本実施の形態では、通信アダプタ100が第1送信元から短期間で大量のデータを受信した場合、通信アダプタ100が第1送信元から受信したデータが破棄される。従って、本実施の形態によれば、DoS攻撃によって送信された可能性が高い無用なデータの転送が抑制され、第2システム内のトラフィックの増大が適切に抑制される。なお、第1システムがDoS攻撃を受けた場合、特定の送信元から第2システムに向けて大量のデータが送信される可能性が高いため、この特定の送信元からのデータの転送が抑制されることは有益である。
本実施の形態では、第3履歴情報に基づいて第3基準受信頻度が求められ、第3基準受信頻度に基づいて第3閾値が決定される。従って、本実施の形態によれば、通信アダプタ100が第1送信元からデータを受信する頻度が増加したことを適切に判別することができる。
本実施の形態では、通信アダプタ100にデータを送信する送信元の個数が増加した場合、通信アダプタ100が新たに追加された少なくとも1つの送信元から受信したデータが破棄される。従って、本実施の形態によれば、DoS攻撃によって送信された可能性が高い無用なデータの転送が抑制され、第2システム内のトラフィックの増大が適切に抑制される。なお、第1システムがDoS攻撃を受けた場合、新たな送信元から第2システムに向けてデータが送信される可能性が高いため、この新たな送信元からのデータの転送が抑制されることは有益である。

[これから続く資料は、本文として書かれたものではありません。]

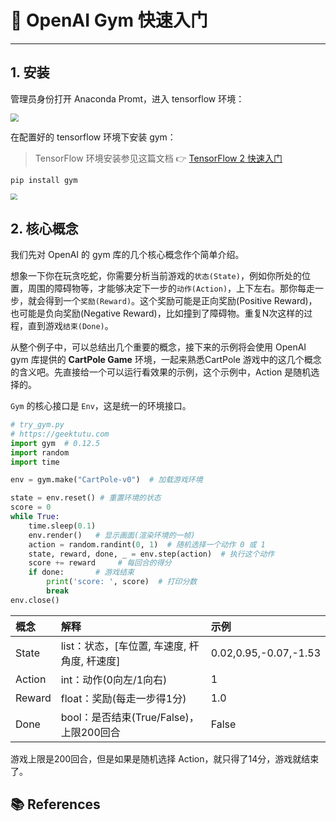 # 🚀 OpenAI Gym 快速入门

---

## 1. 安装

管理员身份打开 Anaconda Promt，进入 tensorflow 环境：

<img src="https://cs-wiki.oss-cn-shanghai.aliyuncs.com/img/20201102203831.png" style="zoom: 80%;" />

在配置好的 tensorflow 环境下安装 gym：

> TensorFlow 环境安装参见这篇文档 👉 [TensorFlow 2 快速入门](https://veal98.gitee.io/cs-wiki/#/%E4%BA%BA%E5%B7%A5%E6%99%BA%E8%83%BD/%E6%B7%B1%E5%BA%A6%E5%AD%A6%E4%B9%A0/TensorFlow2/TensorFlow2%E5%BF%AB%E9%80%9F%E5%85%A5%E9%97%A8)

```shell
pip install gym
```

<img src="https://cs-wiki.oss-cn-shanghai.aliyuncs.com/img/20201102113908.png" style="zoom:67%;" />

## 2. 核心概念

我们先对 OpenAI 的 gym 库的几个核心概念作个简单介绍。

想象一下你在玩贪吃蛇，你需要分析当前游戏的`状态(State)`，例如你所处的位置，周围的障碍物等，才能够决定下一步的`动作(Action)`，上下左右。那你每走一步，就会得到一个`奖励(Reward)`。这个奖励可能是正向奖励(Positive Reward)，也可能是负向奖励(Negative Reward)，比如撞到了障碍物。重复N次这样的过程，直到游戏`结束(Done)`。

从整个例子中，可以总结出几个重要的概念，接下来的示例将会使用 OpenAI gym 库提供的 **CartPole Game** 环境，一起来熟悉CartPole 游戏中的这几个概念的含义吧。先直接给一个可以运行看效果的示例，这个示例中，Action 是随机选择的。

`Gym` 的核心接口是 `Env`，这是统一的环境接口。

```python
# try_gym.py
# https://geektutu.com
import gym  # 0.12.5
import random
import time

env = gym.make("CartPole-v0")  # 加载游戏环境

state = env.reset() # 重置环境的状态
score = 0
while True:
    time.sleep(0.1)
    env.render()   # 显示画面(渲染环境的一帧)
    action = random.randint(0, 1)  # 随机选择一个动作 0 或 1
    state, reward, done, _ = env.step(action)  # 执行这个动作
    score += reward     # 每回合的得分
    if done:       # 游戏结束
        print('score: ', score)  # 打印分数
        break
env.close()
```

| 概念   | 解释                                         | 示例                  |
| :----- | :------------------------------------------- | :-------------------- |
| State  | list：状态，[车位置, 车速度, 杆角度, 杆速度] | 0.02,0.95,-0.07,-1.53 |
| Action | int：动作(0向左/1向右)                       | 1                     |
| Reward | float：奖励(每走一步得1分)                   | 1.0                   |
| Done   | bool：是否结束(True/False)，上限200回合      | False                 |

游戏上限是200回合，但是如果是随机选择 Action，就只得了14分，游戏就结束了。

## 📚 References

本実施の形態では、第3履歴情報に基づいて基準個数が求められ、基準個数に基づいて第4閾値が決定される。従って、本実施の形態によれば、通信アダプタ100にデータを送信する送信元の個数が増加したことを適切に判別することができる。
本実施の形態では、転送制限条件が満たされる場合、異常が発生したことがユーザに通知される。従って、本実施の形態によれば、DoS攻撃が開始された可能性があることをユーザに知らせることができる。
本実施の形態では、転送制限条件が満たされなくなった場合、異常が解消したことがユーザに通知され、通知に対するユーザからの応答に従って、データの転送の制限が解除される。従って、本実施の形態によれば、DoS攻撃が終了した可能性があることをユーザに知らせることができ、ユーザの判断に従って通常の転送処理を再開することができる。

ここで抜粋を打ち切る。